ソウル大パク・チョルヒ教授「韓日が疎遠になれば笑うのは中朝」(朝鮮日報)
 韓国と日本の現今の関係について、ソウル大学のパク・チョルヒ教授は1月14日、「互いに対する尊重や戦略的重要性に対する認識がほとんどなくなった。戦略的提携関係から相互の戦略的放置状態へと後退している」と評した。

 パク教授は「日本は韓国の外交・安全保障領域においてかなり重要な国。韓国の安全保障の『支柱』役」「同盟懐疑論者のトランプ大統領と対する上でも、韓日が互いに引き合って『同盟は重要』というメッセージを送らなければならないのに、そういうことを期待し難い状況」と語った。

 パク教授は「南北関係の進展にのめり込み過ぎて、中国、日本など周辺国の適正な役割と関与を引き出す知恵を忘れている」「日本が韓半島(朝鮮半島)と東アジアに対して持っているレバレッジをあまりにも軽視するという愚を犯してはならない」と語った。

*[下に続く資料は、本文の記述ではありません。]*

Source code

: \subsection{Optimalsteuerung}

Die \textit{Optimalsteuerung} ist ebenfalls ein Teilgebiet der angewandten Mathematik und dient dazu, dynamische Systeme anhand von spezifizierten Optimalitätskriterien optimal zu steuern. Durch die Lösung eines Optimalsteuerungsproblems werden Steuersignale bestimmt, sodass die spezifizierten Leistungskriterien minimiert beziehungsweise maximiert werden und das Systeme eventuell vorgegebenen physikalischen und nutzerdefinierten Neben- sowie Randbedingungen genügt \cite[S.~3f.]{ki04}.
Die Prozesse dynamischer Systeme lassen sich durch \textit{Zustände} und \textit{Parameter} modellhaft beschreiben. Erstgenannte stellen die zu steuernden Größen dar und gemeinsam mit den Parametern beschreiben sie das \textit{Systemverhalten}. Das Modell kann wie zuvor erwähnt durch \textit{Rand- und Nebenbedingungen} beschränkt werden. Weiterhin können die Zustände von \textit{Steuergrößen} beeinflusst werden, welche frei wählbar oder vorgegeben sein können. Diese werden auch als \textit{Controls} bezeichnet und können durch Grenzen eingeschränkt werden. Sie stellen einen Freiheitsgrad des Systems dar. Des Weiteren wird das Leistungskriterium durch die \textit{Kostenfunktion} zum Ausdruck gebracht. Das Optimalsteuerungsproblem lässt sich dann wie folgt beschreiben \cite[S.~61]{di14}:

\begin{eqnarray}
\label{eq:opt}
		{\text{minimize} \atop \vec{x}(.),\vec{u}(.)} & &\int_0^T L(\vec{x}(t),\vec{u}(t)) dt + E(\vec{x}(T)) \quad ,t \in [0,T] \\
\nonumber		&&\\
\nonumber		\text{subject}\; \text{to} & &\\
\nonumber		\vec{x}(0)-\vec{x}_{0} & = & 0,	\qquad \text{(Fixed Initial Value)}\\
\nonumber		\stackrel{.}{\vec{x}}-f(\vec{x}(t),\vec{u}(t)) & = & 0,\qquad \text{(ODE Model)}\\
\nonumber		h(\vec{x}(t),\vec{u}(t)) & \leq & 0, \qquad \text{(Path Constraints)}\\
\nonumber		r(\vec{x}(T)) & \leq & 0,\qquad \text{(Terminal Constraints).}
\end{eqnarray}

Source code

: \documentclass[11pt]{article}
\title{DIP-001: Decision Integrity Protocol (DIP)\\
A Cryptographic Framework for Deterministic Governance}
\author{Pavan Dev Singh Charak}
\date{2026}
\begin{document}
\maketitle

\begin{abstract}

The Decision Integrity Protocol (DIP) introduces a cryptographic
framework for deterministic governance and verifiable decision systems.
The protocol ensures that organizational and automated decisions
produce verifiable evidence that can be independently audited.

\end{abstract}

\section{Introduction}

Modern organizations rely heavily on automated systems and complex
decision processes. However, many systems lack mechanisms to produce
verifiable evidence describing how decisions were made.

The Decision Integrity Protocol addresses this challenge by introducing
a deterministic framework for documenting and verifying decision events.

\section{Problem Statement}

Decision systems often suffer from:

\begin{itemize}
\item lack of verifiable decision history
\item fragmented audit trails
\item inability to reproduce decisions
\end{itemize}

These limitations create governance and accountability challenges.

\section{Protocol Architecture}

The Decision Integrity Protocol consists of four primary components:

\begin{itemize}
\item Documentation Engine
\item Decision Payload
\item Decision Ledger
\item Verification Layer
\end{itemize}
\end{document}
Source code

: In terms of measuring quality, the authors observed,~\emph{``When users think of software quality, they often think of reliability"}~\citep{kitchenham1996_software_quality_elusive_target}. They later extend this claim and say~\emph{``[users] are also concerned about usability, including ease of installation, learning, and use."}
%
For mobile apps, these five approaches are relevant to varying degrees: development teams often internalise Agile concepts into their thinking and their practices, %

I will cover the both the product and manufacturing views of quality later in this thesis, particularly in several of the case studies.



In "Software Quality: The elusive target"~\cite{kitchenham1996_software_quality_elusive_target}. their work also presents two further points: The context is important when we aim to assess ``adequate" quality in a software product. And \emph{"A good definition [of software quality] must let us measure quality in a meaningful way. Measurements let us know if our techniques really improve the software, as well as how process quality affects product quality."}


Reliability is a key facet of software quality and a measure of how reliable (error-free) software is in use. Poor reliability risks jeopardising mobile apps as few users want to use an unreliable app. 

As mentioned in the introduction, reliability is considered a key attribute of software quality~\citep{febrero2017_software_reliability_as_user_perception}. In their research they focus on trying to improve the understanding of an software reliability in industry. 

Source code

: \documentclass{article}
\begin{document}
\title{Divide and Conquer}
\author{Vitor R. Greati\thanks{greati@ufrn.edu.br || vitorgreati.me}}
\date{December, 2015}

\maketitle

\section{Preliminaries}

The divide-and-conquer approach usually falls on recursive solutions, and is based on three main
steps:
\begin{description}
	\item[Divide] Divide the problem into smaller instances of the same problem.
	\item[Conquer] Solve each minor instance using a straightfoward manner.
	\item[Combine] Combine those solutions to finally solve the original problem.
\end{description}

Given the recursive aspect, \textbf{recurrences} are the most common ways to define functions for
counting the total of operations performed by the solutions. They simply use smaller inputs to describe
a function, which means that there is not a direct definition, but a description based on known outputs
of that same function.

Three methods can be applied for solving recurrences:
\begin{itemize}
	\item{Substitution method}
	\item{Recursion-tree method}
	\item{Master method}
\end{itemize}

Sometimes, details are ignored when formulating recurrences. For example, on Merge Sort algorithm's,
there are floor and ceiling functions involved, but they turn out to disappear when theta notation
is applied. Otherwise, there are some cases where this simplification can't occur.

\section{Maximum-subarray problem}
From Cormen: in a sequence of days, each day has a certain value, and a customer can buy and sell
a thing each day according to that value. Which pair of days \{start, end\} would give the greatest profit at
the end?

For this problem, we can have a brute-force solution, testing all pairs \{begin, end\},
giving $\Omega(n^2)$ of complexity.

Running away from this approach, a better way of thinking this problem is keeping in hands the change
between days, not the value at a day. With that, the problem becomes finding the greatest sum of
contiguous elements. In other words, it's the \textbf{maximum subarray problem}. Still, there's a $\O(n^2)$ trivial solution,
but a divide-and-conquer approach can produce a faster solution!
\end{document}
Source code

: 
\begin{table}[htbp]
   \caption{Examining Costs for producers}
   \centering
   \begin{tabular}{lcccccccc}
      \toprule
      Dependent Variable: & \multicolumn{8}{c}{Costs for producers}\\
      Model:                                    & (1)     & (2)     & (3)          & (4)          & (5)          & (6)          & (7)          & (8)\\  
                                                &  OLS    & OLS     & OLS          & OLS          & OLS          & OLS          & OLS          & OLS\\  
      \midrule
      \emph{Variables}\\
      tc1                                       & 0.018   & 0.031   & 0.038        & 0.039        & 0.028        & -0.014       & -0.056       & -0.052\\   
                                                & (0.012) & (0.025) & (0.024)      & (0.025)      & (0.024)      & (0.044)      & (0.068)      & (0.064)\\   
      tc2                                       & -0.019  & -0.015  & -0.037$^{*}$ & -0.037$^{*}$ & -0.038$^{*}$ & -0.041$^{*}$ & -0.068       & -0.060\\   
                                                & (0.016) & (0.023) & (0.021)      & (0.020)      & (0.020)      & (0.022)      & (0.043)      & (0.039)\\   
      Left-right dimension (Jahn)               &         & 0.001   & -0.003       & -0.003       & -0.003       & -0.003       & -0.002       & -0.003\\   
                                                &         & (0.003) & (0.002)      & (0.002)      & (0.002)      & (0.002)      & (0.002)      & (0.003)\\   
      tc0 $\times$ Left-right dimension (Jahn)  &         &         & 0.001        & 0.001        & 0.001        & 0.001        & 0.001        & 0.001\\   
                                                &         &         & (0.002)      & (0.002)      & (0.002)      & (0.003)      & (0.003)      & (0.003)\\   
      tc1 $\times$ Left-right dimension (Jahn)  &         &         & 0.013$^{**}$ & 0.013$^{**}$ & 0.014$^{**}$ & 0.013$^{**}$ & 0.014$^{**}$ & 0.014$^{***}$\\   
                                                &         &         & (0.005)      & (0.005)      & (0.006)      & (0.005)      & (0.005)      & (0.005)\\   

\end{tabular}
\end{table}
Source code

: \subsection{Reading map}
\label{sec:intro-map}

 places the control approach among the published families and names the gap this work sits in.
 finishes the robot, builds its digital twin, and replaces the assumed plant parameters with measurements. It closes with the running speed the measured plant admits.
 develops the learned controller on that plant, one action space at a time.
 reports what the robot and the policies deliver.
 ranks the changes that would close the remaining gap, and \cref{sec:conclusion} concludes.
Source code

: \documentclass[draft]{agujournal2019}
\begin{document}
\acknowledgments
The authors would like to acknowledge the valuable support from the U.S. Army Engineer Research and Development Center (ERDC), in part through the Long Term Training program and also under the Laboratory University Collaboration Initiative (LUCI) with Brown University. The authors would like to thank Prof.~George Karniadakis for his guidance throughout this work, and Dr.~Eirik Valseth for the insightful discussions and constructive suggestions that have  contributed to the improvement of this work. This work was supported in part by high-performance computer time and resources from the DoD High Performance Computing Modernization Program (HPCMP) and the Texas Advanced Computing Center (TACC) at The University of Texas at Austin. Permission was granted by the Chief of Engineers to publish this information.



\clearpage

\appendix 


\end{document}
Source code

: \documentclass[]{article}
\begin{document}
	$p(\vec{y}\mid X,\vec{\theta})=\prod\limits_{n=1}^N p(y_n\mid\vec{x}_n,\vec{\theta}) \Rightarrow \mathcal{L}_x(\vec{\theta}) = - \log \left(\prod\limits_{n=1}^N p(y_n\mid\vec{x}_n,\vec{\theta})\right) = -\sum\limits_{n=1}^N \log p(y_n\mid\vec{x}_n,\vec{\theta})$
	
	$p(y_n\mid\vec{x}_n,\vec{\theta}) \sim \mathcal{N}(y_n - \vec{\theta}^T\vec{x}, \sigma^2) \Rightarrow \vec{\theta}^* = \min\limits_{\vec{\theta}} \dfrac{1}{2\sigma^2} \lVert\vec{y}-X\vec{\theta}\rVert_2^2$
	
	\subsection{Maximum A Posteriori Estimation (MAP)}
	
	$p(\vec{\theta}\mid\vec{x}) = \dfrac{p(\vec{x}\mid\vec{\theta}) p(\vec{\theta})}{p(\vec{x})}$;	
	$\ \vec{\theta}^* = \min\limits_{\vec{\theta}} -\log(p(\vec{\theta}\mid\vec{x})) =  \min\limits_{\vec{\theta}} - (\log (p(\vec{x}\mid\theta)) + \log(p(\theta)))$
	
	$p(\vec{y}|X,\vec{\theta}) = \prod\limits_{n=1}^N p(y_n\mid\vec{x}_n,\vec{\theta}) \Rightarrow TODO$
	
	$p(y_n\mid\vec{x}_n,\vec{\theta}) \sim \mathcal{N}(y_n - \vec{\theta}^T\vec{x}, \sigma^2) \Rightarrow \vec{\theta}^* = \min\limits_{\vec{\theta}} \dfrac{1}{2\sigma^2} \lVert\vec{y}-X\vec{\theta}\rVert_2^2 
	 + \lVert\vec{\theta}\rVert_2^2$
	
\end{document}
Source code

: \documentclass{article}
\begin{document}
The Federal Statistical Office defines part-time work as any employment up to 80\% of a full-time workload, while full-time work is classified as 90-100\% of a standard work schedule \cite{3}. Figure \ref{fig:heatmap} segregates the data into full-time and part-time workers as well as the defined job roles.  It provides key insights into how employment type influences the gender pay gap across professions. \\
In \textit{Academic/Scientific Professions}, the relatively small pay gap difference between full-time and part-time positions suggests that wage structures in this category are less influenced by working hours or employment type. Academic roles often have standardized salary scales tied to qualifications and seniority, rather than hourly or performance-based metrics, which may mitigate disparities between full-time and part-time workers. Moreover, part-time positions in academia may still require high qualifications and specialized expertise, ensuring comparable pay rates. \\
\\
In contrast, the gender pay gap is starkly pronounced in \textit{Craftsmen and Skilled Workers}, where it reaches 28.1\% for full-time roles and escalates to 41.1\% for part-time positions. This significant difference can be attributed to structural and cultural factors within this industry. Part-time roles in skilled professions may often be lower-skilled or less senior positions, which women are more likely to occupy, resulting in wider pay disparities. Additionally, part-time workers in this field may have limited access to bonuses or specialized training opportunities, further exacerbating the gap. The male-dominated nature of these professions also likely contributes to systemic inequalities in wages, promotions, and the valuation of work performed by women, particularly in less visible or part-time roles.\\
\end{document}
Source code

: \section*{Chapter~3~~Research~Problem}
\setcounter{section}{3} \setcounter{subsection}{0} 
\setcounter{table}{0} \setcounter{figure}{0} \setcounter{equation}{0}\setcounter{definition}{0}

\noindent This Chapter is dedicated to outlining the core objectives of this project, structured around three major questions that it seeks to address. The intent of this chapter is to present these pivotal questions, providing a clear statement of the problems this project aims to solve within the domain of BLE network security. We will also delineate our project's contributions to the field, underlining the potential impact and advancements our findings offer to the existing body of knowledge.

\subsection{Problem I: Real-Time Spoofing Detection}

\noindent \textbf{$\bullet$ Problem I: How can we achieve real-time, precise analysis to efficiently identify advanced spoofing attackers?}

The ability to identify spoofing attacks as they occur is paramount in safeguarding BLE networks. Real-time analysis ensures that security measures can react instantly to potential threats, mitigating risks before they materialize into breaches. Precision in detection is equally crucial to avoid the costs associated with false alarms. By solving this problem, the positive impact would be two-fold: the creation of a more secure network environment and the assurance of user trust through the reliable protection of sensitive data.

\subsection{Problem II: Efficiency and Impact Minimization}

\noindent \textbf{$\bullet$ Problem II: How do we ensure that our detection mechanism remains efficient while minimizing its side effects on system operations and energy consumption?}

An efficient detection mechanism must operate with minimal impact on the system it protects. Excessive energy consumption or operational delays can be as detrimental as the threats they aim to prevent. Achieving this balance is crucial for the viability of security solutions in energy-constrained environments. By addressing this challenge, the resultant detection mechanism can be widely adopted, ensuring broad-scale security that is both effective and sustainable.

 続いて「韓日関係が疎遠になったら、北朝鮮と中国が最大の利益を共有する」「韓国と日本を引き離そうとする北朝鮮や周辺国の戦略に巻き込まれて身の破滅を招いては困る」と付け加えた。

 レーダー照射問題を巡る韓日間の対立については「こういうことが起こるのは、基本的に信頼不足とコミュニケーション不在に起因する。お互いが、軍事的友好国というより敵対国に近い対応」と批判し、その上で「韓日関係が良好な時期であれば、(レーダー対立は)軍当局間のコミュニケーションだけで十分に済んでいた事案」と付け加えた。
(引用ここまで)

 パク・チョルヒ教授の写真を久々に見たけど、おっさんになったなー。
 日本語も堪能な、韓国における日本研究のトップと言っても過言ではない人物。
 その人が「日韓関係が疎遠になったら北朝鮮や中国が喜ぶだけだ」って当然の話をしています。
 まあ、日本の立場でもそれは言えるのですよ。
 北朝鮮に対抗する立場であり、東アジア全体を見た時に中国側に行かれると地政学的にもまずい。だからこそ我慢してきたし、旧宗主国として面倒を見ることもしてきた。
 対北朝鮮、対中国の国家戦略としても韓国をこちら側に置いておくことが日本にとって利益である……とされてきたのです。

 ですが、もう日本の中でそのコンセンサスを保つことができなくなっている。
 メリットとデメリットを天秤にかけたら、デメリットが上回るようになっているということについて国民的にも、政治的にも、そして外交的にも同意が得られているのです。
 北朝鮮や中国に利益を与えることになったとしても、日韓関係をいまのまま継続させるよりはマシという判断が為されようとしている。

 特に大きいのはアメリカが韓国を見放しつつあるということでしょうね。
 ハリス大使が「米韓同盟はいつまでもあると思うべきではない」という発言をしたことからも分かるように。
 三不の誓いを中国に捧げた以上、アメリカ主導の三角同盟はもう作れない。日本をとるのか韓国をとるのかの選択を迫られた場合、日本をとらざるを得ない。
 米韓同盟についてすべての面でのドラスティックな情勢変化はないと思いますが、じわじわと韓国から撤退をするのではないかと感じます。
 先日のボーイングの電子整備工場撤退なんかもその一端といえるんじゃないでしょうかね。

 知日派であるパク・チョルヒ教授には悪いですが、もう無理なところまで来てしまっているのですよ。
 火器管制レーダー照射はその無理なことの象徴ともいえるでしょうね。まさに彼が言うように「敵対国に近い対応」をせざるを得ないのが現状なのです。